• Task goal: The answer consists solely of the data below, reproduced exactly.
(Records for the task Opens)
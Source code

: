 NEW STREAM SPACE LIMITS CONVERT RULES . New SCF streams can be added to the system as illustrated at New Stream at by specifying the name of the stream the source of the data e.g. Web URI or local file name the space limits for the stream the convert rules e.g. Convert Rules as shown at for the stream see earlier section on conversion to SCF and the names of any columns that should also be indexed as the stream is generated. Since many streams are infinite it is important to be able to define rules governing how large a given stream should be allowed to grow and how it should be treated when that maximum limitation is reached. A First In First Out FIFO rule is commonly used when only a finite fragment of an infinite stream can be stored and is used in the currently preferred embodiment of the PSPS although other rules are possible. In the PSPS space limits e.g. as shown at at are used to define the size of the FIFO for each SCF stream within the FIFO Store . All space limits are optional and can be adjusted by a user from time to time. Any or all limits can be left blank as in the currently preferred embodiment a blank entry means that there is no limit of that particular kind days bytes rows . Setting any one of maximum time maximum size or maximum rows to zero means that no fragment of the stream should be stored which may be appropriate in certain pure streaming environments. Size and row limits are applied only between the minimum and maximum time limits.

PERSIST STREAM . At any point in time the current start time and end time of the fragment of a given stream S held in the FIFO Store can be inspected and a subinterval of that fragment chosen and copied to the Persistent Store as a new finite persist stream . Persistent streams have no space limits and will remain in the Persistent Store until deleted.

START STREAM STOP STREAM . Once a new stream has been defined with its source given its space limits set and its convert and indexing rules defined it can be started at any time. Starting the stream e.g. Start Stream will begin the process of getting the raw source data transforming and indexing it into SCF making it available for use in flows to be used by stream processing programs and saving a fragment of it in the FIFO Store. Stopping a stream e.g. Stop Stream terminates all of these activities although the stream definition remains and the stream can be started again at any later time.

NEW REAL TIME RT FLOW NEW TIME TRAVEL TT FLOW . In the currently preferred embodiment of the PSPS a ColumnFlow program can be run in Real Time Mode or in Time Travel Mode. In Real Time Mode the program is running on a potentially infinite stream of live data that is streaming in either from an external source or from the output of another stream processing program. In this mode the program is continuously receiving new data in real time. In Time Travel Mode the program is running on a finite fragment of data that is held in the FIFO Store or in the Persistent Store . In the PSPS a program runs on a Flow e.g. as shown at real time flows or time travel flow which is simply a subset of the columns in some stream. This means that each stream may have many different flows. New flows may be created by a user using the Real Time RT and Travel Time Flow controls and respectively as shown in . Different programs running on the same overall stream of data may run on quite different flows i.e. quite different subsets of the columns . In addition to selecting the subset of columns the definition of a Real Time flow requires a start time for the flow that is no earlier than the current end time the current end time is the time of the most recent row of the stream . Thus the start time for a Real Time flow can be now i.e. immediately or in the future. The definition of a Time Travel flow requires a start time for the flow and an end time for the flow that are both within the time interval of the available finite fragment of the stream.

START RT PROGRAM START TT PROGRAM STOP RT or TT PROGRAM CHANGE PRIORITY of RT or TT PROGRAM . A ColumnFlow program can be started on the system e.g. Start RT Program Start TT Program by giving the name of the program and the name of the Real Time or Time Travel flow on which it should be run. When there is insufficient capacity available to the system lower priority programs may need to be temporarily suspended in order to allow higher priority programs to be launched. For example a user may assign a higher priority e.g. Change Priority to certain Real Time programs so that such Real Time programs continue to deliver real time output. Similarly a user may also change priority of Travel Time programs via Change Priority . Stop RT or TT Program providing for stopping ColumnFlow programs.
(Records for the task Closes)
• Result below:
Source code

: NEW STREAM SPACE LIMITS CONVERT RULES . New SCF streams can be added to the system as illustrated at New Stream at by specifying the name of the stream the source of the data e.g. Web URI or local file name the space limits for the stream the convert rules e.g. Convert Rules as shown at for the stream see earlier section on conversion to SCF and the names of any columns that should also be indexed as the stream is generated. Since many streams are infinite it is important to be able to define rules governing how large a given stream should be allowed to grow and how it should be treated when that maximum limitation is reached. A First In First Out FIFO rule is commonly used when only a finite fragment of an infinite stream can be stored and is used in the currently preferred embodiment of the PSPS although other rules are possible. In the PSPS space limits e.g. as shown at at are used to define the size of the FIFO for each SCF stream within the FIFO Store . All space limits are optional and can be adjusted by a user from time to time. Any or all limits can be left blank as in the currently preferred embodiment a blank entry means that there is no limit of that particular kind days bytes rows . Setting any one of maximum time maximum size or maximum rows to zero means that no fragment of the stream should be stored which may be appropriate in certain pure streaming environments. Size and row limits are applied only between the minimum and maximum time limits.

PERSIST STREAM . At any point in time the current start time and end time of the fragment of a given stream S held in the FIFO Store can be inspected and a subinterval of that fragment chosen and copied to the Persistent Store as a new finite persist stream . Persistent streams have no space limits and will remain in the Persistent Store until deleted.

START STREAM STOP STREAM . Once a new stream has been defined with its source given its space limits set and its convert and indexing rules defined it can be started at any time. Starting the stream e.g. Start Stream will begin the process of getting the raw source data transforming and indexing it into SCF making it available for use in flows to be used by stream processing programs and saving a fragment of it in the FIFO Store. Stopping a stream e.g. Stop Stream terminates all of these activities although the stream definition remains and the stream can be started again at any later time.

NEW REAL TIME RT FLOW NEW TIME TRAVEL TT FLOW . In the currently preferred embodiment of the PSPS a ColumnFlow program can be run in Real Time Mode or in Time Travel Mode. In Real Time Mode the program is running on a potentially infinite stream of live data that is streaming in either from an external source or from the output of another stream processing program. In this mode the program is continuously receiving new data in real time. In Time Travel Mode the program is running on a finite fragment of data that is held in the FIFO Store or in the Persistent Store . In the PSPS a program runs on a Flow e.g. as shown at real time flows or time travel flow which is simply a subset of the columns in some stream. This means that each stream may have many different flows. New flows may be created by a user using the Real Time RT and Travel Time Flow controls and respectively as shown in . Different programs running on the same overall stream of data may run on quite different flows i.e. quite different subsets of the columns . In addition to selecting the subset of columns the definition of a Real Time flow requires a start time for the flow that is no earlier than the current end time the current end time is the time of the most recent row of the stream . Thus the start time for a Real Time flow can be now i.e. immediately or in the future. The definition of a Time Travel flow requires a start time for the flow and an end time for the flow that are both within the time interval of the available finite fragment of the stream.

START RT PROGRAM START TT PROGRAM STOP RT or TT PROGRAM CHANGE PRIORITY of RT or TT PROGRAM . A ColumnFlow program can be started on the system e.g. Start RT Program Start TT Program by giving the name of the program and the name of the Real Time or Time Travel flow on which it should be run. When there is insufficient capacity available to the system lower priority programs may need to be temporarily suspended in order to allow higher priority programs to be launched. For example a user may assign a higher priority e.g. Change Priority to certain Real Time programs so that such Real Time programs continue to deliver real time output. Similarly a user may also change priority of Travel Time programs via Change Priority . Stop RT or TT Program providing for stopping ColumnFlow programs.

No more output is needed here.